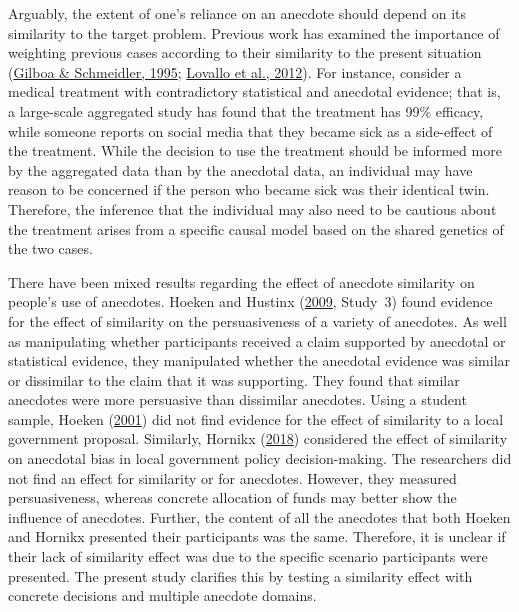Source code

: \documentclass[
  man, donotrepeattitle,floatsintext]{apa7}
\theoremstyle{definition}
\theoremstyle{definition}
\theoremstyle{definition}
\theoremstyle{definition}
\theoremstyle{remark}
\begin{document}
Arguably, the extent of one's reliance on an anecdote should depend on its
similarity to the target problem. Previous work has examined the importance of
weighting previous cases according to their similarity to the present situation
(\protect\hyperlink{ref-gilboa1995}{Gilboa \& Schmeidler, 1995}; \protect\hyperlink{ref-lovallo2012}{Lovallo et al., 2012}). For instance, consider a medical treatment with
contradictory statistical and anecdotal evidence; that is, a large-scale
aggregated study has found that the treatment has 99\% efficacy, while someone
reports on social media that they became sick as a side-effect of the treatment.
While the decision to use the treatment should be informed more by the
aggregated data than by the anecdotal data, an individual may have reason to be
concerned if the person who became sick was their identical twin. Therefore, the
inference that the individual may also need to be cautious about the treatment
arises from a specific causal model based on the shared genetics of the two
cases.

There have been mixed results regarding the effect of anecdote similarity on
people's use of anecdotes. Hoeken and Hustinx (\protect\hyperlink{ref-hoeken2009}{2009}, Study~3) found evidence for the effect
of similarity on the persuasiveness of a variety of anecdotes. As well as
manipulating whether participants received a claim supported by anecdotal or
statistical evidence, they manipulated whether the anecdotal evidence was
similar or dissimilar to the claim that it was supporting. They found that
similar anecdotes were more persuasive than dissimilar anecdotes. Using a
student sample, Hoeken (\protect\hyperlink{ref-hoeken2001}{2001}) did not find evidence for the effect of similarity
to a local government proposal. Similarly, Hornikx (\protect\hyperlink{ref-hornikx2018}{2018}) considered the effect of
similarity on anecdotal bias in local government policy decision-making. The
researchers did not find an effect for similarity or for anecdotes. However,
they measured persuasiveness, whereas concrete allocation of funds may better
show the influence of anecdotes. Further, the content of all the anecdotes that
both Hoeken and Hornikx presented their participants was the same. Therefore, it
is unclear if their lack of similarity effect was due to the specific scenario
participants were presented. The present study clarifies this by testing a
similarity effect with concrete decisions and multiple anecdote domains.
\end{document}
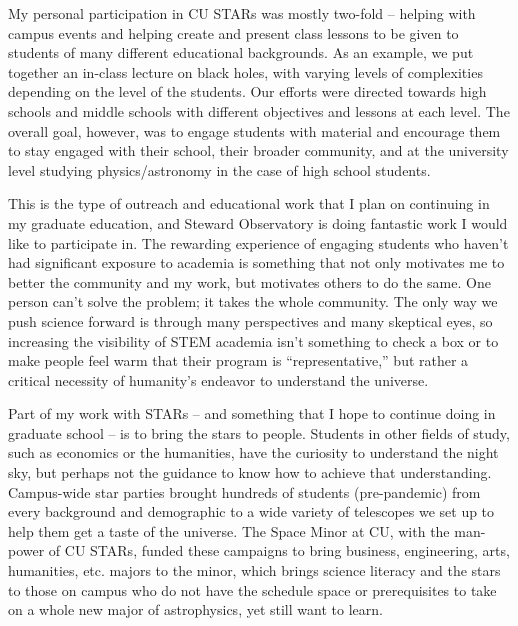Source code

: \documentclass[11pt,letterpaper]{article}
\begin{document}
My personal participation in CU STARs was mostly two-fold -- helping with campus events and helping create and present class lessons to be given to students of many different educational backgrounds. As an example, we put together an in-class lecture on black holes, with varying levels of complexities depending on the level of the students. Our efforts were directed towards high schools and middle schools with different objectives and lessons at each level. The overall goal, however, was to engage students with material and encourage them to stay engaged with their school, their broader community, and at the university level studying physics/astronomy in the case of high school students.

This is the type of outreach and educational work that I plan on continuing in my graduate education, and  Steward Observatory is doing fantastic work I would like to participate in. The rewarding experience of engaging students who haven’t had significant exposure to academia is something that not only motivates me to better the community and my work, but motivates others to do the same. One person can't solve the problem; it takes the whole community. The only way we push science forward is through many perspectives and many skeptical eyes, so increasing the visibility of STEM academia isn’t something to check a box or to make people feel warm that their program is “representative,” but rather a critical necessity of humanity’s endeavor to understand the universe. 

\pagebreak

Part of my work with STARs -- and something that I hope to continue doing in graduate school -- is to bring the stars to people. Students in other fields of study, such as economics or the humanities, have the curiosity to understand the night sky, but perhaps not the guidance to know how to achieve that understanding. Campus-wide star parties brought hundreds of students (pre-pandemic) from every background and demographic to a wide variety of telescopes we set up to help them get a taste of the universe. The Space Minor at CU, with the man-power of CU STARs, funded these campaigns to bring business, engineering, arts, humanities, etc. majors to the minor, which brings science literacy and the stars to those on campus who do not have the schedule space or prerequisites to take on a whole new major of astrophysics, yet still want to learn.
\end{document}

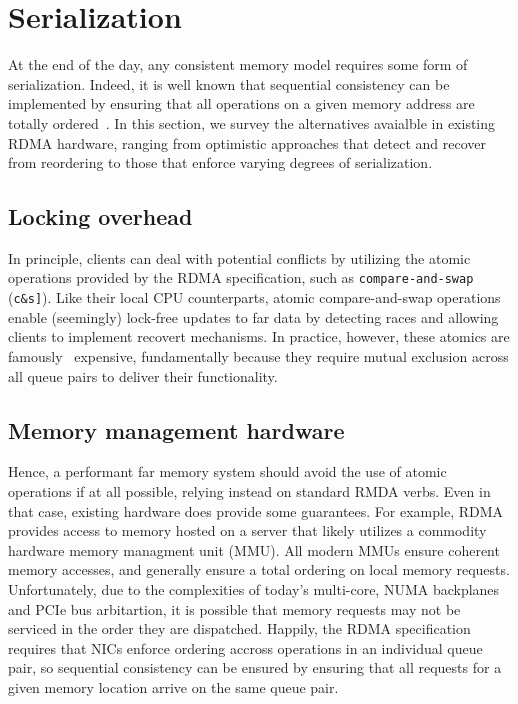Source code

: \section{Serialization}

At the end of the day, any consistent memory model requires some form
of serialization.  Indeed, it is well known that sequential
consistency can be implemented by ensuring that all operations on a
given memory address are totally ordered~\cite{ivy}.  In this section,
we survey the alternatives avaialble in existing RDMA hardware, ranging from optimistic approaches that detect and recover from reordering to those that enforce varying degrees of serialization.

\subsection{Locking overhead}

In principle, clients can deal with potential conflicts by utilizing
the atomic operations provided by the RDMA specification, such as
\texttt{compare-and-swap} (\texttt{c\&s]}).  Like their local CPU
  counterparts, atomic compare-and-swap operations enable (seemingly)
  lock-free updates to far data by detecting races and allowing
  clients to implement recovert mechanisms.  In practice, however,
  these atomics are famously~\cite{herd} expensive, fundamentally
  because they require mutual exclusion across all queue pairs to
  deliver their functionality.

\subsection{Memory management hardware}

Hence, a performant far memory system should avoid the use of atomic
operations if at all possible, relying instead on standard RMDA verbs.
Even in that case, existing hardware does provide some guarantees.  For
example, RDMA provides access to memory hosted on a server that likely
utilizes a commodity hardware memory managment unit (MMU).  All modern
MMUs ensure coherent memory accesses, and generally ensure a total
ordering on local memory requests.  Unfortunately, due to the
complexities of today's multi-core, NUMA backplanes and PCIe bus
arbitartion, it is possible that memory requests may not be serviced
in the order they are dispatched.  Happily, the RDMA specification
requires that NICs enforce ordering accross operations in an
individual queue pair, so sequential consistency can be ensured by
ensuring that all requests for a given memory location arrive on the
same queue pair.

**Task objective**
Please, without any pictures, print each entry exactly.

**Solution for this task**
Source code

: \documentclass[
  man, donotrepeattitle,floatsintext]{apa7}
\theoremstyle{definition}
\theoremstyle{definition}
\theoremstyle{definition}
\theoremstyle{definition}
\theoremstyle{remark}
\begin{document}
Arguably, the extent of one's reliance on an anecdote should depend on its
similarity to the target problem. Previous work has examined the importance of
weighting previous cases according to their similarity to the present situation
(\protect\hyperlink{ref-gilboa1995}{Gilboa \& Schmeidler, 1995}; \protect\hyperlink{ref-lovallo2012}{Lovallo et al., 2012}). For instance, consider a medical treatment with
contradictory statistical and anecdotal evidence; that is, a large-scale
aggregated study has found that the treatment has 99\% efficacy, while someone
reports on social media that they became sick as a side-effect of the treatment.
While the decision to use the treatment should be informed more by the
aggregated data than by the anecdotal data, an individual may have reason to be
concerned if the person who became sick was their identical twin. Therefore, the
inference that the individual may also need to be cautious about the treatment
arises from a specific causal model based on the shared genetics of the two
cases.

There have been mixed results regarding the effect of anecdote similarity on
people's use of anecdotes. Hoeken and Hustinx (\protect\hyperlink{ref-hoeken2009}{2009}, Study~3) found evidence for the effect
of similarity on the persuasiveness of a variety of anecdotes. As well as
manipulating whether participants received a claim supported by anecdotal or
statistical evidence, they manipulated whether the anecdotal evidence was
similar or dissimilar to the claim that it was supporting. They found that
similar anecdotes were more persuasive than dissimilar anecdotes. Using a
student sample, Hoeken (\protect\hyperlink{ref-hoeken2001}{2001}) did not find evidence for the effect of similarity
to a local government proposal. Similarly, Hornikx (\protect\hyperlink{ref-hornikx2018}{2018}) considered the effect of
similarity on anecdotal bias in local government policy decision-making. The
researchers did not find an effect for similarity or for anecdotes. However,
they measured persuasiveness, whereas concrete allocation of funds may better
show the influence of anecdotes. Further, the content of all the anecdotes that
both Hoeken and Hornikx presented their participants was the same. Therefore, it
is unclear if their lack of similarity effect was due to the specific scenario
participants were presented. The present study clarifies this by testing a
similarity effect with concrete decisions and multiple anecdote domains.
\end{document}
Source code

: \documentclass[11pt,letterpaper]{article}
\begin{document}
My personal participation in CU STARs was mostly two-fold -- helping with campus events and helping create and present class lessons to be given to students of many different educational backgrounds. As an example, we put together an in-class lecture on black holes, with varying levels of complexities depending on the level of the students. Our efforts were directed towards high schools and middle schools with different objectives and lessons at each level. The overall goal, however, was to engage students with material and encourage them to stay engaged with their school, their broader community, and at the university level studying physics/astronomy in the case of high school students.

This is the type of outreach and educational work that I plan on continuing in my graduate education, and  Steward Observatory is doing fantastic work I would like to participate in. The rewarding experience of engaging students who haven’t had significant exposure to academia is something that not only motivates me to better the community and my work, but motivates others to do the same. One person can't solve the problem; it takes the whole community. The only way we push science forward is through many perspectives and many skeptical eyes, so increasing the visibility of STEM academia isn’t something to check a box or to make people feel warm that their program is “representative,” but rather a critical necessity of humanity’s endeavor to understand the universe. 

\pagebreak

Part of my work with STARs -- and something that I hope to continue doing in graduate school -- is to bring the stars to people. Students in other fields of study, such as economics or the humanities, have the curiosity to understand the night sky, but perhaps not the guidance to know how to achieve that understanding. Campus-wide star parties brought hundreds of students (pre-pandemic) from every background and demographic to a wide variety of telescopes we set up to help them get a taste of the universe. The Space Minor at CU, with the man-power of CU STARs, funded these campaigns to bring business, engineering, arts, humanities, etc. majors to the minor, which brings science literacy and the stars to those on campus who do not have the schedule space or prerequisites to take on a whole new major of astrophysics, yet still want to learn.
\end{document}

Source code

: \section{Serialization}

At the end of the day, any consistent memory model requires some form
of serialization.  Indeed, it is well known that sequential
consistency can be implemented by ensuring that all operations on a
given memory address are totally ordered~\cite{ivy}.  In this section,
we survey the alternatives avaialble in existing RDMA hardware, ranging from optimistic approaches that detect and recover from reordering to those that enforce varying degrees of serialization.

\subsection{Locking overhead}

In principle, clients can deal with potential conflicts by utilizing
the atomic operations provided by the RDMA specification, such as
\texttt{compare-and-swap} (\texttt{c\&s]}).  Like their local CPU
  counterparts, atomic compare-and-swap operations enable (seemingly)
  lock-free updates to far data by detecting races and allowing
  clients to implement recovert mechanisms.  In practice, however,
  these atomics are famously~\cite{herd} expensive, fundamentally
  because they require mutual exclusion across all queue pairs to
  deliver their functionality.

\subsection{Memory management hardware}

Hence, a performant far memory system should avoid the use of atomic
operations if at all possible, relying instead on standard RMDA verbs.
Even in that case, existing hardware does provide some guarantees.  For
example, RDMA provides access to memory hosted on a server that likely
utilizes a commodity hardware memory managment unit (MMU).  All modern
MMUs ensure coherent memory accesses, and generally ensure a total
ordering on local memory requests.  Unfortunately, due to the
complexities of today's multi-core, NUMA backplanes and PCIe bus
arbitartion, it is possible that memory requests may not be serviced
in the order they are dispatched.  Happily, the RDMA specification
requires that NICs enforce ordering accross operations in an
individual queue pair, so sequential consistency can be ensured by
ensuring that all requests for a given memory location arrive on the
same queue pair.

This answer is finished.